Exercise directions >> Go through the data below and copy each line that includes "position".

Data for the task >>
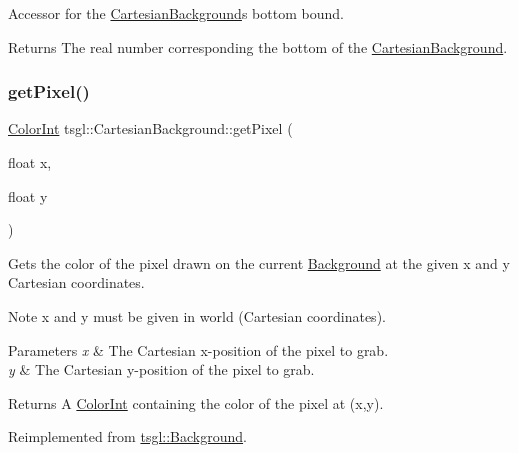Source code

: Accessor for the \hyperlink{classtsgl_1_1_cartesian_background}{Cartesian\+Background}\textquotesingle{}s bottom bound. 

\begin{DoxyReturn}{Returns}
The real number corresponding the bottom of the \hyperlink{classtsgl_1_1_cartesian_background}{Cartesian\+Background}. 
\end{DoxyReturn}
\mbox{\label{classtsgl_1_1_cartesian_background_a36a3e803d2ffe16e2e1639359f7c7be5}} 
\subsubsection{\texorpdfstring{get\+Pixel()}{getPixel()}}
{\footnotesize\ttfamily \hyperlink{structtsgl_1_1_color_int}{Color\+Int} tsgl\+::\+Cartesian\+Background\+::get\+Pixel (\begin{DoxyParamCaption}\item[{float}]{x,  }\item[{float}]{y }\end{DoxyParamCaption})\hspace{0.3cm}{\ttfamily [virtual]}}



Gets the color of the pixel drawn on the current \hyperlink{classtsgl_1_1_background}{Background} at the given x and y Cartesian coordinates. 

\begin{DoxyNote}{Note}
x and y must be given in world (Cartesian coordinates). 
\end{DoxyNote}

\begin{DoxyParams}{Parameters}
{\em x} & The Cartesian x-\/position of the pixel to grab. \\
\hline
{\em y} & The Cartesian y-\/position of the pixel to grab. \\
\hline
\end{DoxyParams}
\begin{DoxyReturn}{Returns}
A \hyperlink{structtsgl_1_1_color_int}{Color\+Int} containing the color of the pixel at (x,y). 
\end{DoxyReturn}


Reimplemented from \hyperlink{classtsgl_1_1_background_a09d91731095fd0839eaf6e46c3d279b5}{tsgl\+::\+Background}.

--

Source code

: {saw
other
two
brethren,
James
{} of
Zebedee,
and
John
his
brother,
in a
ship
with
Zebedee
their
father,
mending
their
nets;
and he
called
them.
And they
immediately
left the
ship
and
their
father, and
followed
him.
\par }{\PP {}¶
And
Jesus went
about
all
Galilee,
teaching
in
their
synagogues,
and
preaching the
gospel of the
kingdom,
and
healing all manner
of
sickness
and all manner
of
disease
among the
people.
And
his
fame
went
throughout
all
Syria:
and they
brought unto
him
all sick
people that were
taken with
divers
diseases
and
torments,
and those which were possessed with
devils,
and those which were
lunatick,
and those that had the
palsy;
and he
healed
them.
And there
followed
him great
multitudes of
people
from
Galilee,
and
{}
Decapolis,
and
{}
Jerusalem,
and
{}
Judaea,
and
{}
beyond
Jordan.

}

Final answer >>
{\em x} & The Cartesian x-\/position of the pixel to grab. \\
{\em y} & The Cartesian y-\/position of the pixel to grab. \\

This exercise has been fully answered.